On National Teacher Appreciation Day, May 3, President Obama stood with hundreds of educators from across the country to recognize their contributions and celebrate the progress this country has made toward increasing educational opportunity and outcomes for all students since he took office. The President not only honored the National Teacher of the Year, Jahana Hayes, a veteran history teacher at John F. Kennedy High School in Waterbury, Connecticut, but also celebrated remarkable educators across the country who have helped achieve extraordinary progress over the past seven and a half years.
“President Obama recognizes that America’s future is written in our classrooms, and that our teachers and educators deserve our support,” the White House stated. “That is why, throughout his Administration, the President has not only supported our educators, but also promoted a bold vision for improving our education system to give all students the fair chance they deserve. Today, the White House will underscore the change underway in America’s schools, and announce progress toward reaching the President’s goal of preparing an additional 100,000 science, technology, engineering, and mathematics (STEM) teachers for America’s classrooms by 2021.”

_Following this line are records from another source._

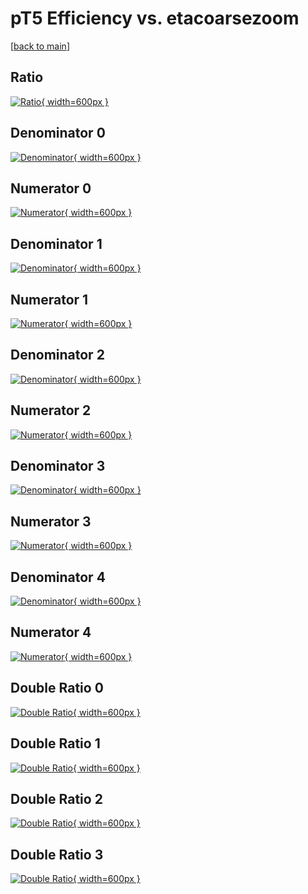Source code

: # pT5 Efficiency vs. etacoarsezoom

[[back to main](./)]



## Ratio

[![Ratio](../mtv/var/pT5_vtr_321_0_eff_etacoarsezoom.png){ width=600px }](../mtv/var/pT5_vtr_321_0_eff_etacoarsezoom.pdf)

## Denominator 0

[![Denominator](../mtv/den/pT5_vtr_321_0_eff_etacoarsezoom_den0.png){ width=600px }](../mtv/den/pT5_vtr_321_0_eff_etacoarsezoom_den0.pdf)

## Numerator 0

[![Numerator](../mtv/num/pT5_vtr_321_0_eff_etacoarsezoom_num0.png){ width=600px }](../mtv/num/pT5_vtr_321_0_eff_etacoarsezoom_num0.pdf)

## Denominator 1

[![Denominator](../mtv/den/pT5_vtr_321_0_eff_etacoarsezoom_den1.png){ width=600px }](../mtv/den/pT5_vtr_321_0_eff_etacoarsezoom_den1.pdf)

## Numerator 1

[![Numerator](../mtv/num/pT5_vtr_321_0_eff_etacoarsezoom_num1.png){ width=600px }](../mtv/num/pT5_vtr_321_0_eff_etacoarsezoom_num1.pdf)

## Denominator 2

[![Denominator](../mtv/den/pT5_vtr_321_0_eff_etacoarsezoom_den2.png){ width=600px }](../mtv/den/pT5_vtr_321_0_eff_etacoarsezoom_den2.pdf)

## Numerator 2

[![Numerator](../mtv/num/pT5_vtr_321_0_eff_etacoarsezoom_num2.png){ width=600px }](../mtv/num/pT5_vtr_321_0_eff_etacoarsezoom_num2.pdf)

## Denominator 3

[![Denominator](../mtv/den/pT5_vtr_321_0_eff_etacoarsezoom_den3.png){ width=600px }](../mtv/den/pT5_vtr_321_0_eff_etacoarsezoom_den3.pdf)

## Numerator 3

[![Numerator](../mtv/num/pT5_vtr_321_0_eff_etacoarsezoom_num3.png){ width=600px }](../mtv/num/pT5_vtr_321_0_eff_etacoarsezoom_num3.pdf)

## Denominator 4

[![Denominator](../mtv/den/pT5_vtr_321_0_eff_etacoarsezoom_den4.png){ width=600px }](../mtv/den/pT5_vtr_321_0_eff_etacoarsezoom_den4.pdf)

## Numerator 4

[![Numerator](../mtv/num/pT5_vtr_321_0_eff_etacoarsezoom_num4.png){ width=600px }](../mtv/num/pT5_vtr_321_0_eff_etacoarsezoom_num4.pdf)

## Double Ratio 0

[![Double Ratio](../mtv/ratio/pT5_vtr_321_0_eff_etacoarsezoom_ratio0.png){ width=600px }](../mtv/ratio/pT5_vtr_321_0_eff_etacoarsezoom_ratio0.pdf)

## Double Ratio 1

[![Double Ratio](../mtv/ratio/pT5_vtr_321_0_eff_etacoarsezoom_ratio1.png){ width=600px }](../mtv/ratio/pT5_vtr_321_0_eff_etacoarsezoom_ratio1.pdf)

## Double Ratio 2

[![Double Ratio](../mtv/ratio/pT5_vtr_321_0_eff_etacoarsezoom_ratio2.png){ width=600px }](../mtv/ratio/pT5_vtr_321_0_eff_etacoarsezoom_ratio2.pdf)

## Double Ratio 3

[![Double Ratio](../mtv/ratio/pT5_vtr_321_0_eff_etacoarsezoom_ratio3.png){ width=600px }](../mtv/ratio/pT5_vtr_321_0_eff_etacoarsezoom_ratio3.pdf)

The White House is also highlighting new efforts to support great educators.TEACH – a public-private collaboration led by the U.S. Department of Education and Microsoft, with support from organizations including Facebook, College Football Playoff Foundation and MyCollege Options – will launch new commitments to attract a strong teacher workforce. The Department of Education will collaborate with the ASCD, the National Board for Professional Teaching Standards, The Leona M. and Harry B. Helmsley Foundation Charitable Trust, and Carnegie Corporation of New York in their work to support teacher-led initiatives that strengthen teachers’ professional learning and improve student outcomes. And organizations like Spotify and the College Football Playoff Foundation will launch new efforts to support and encourage great teaching.
Progress to Support Great Teachers and Help All Students Succeed
Today, the White House and the Department of Education are releasing a report highlighting the nation’s educational progress since the President took office – from reducing the number of dropouts, to raising academic standards to prepare students for college and career in nearly every state, to expanding the availability of high-quality preschool and digitally connecting America’s classrooms. The pace and scale of change in America’s educational system would have been impossible to achieve without the committed work of educators at every level of school governance – from the classroom teacher to state superintendents.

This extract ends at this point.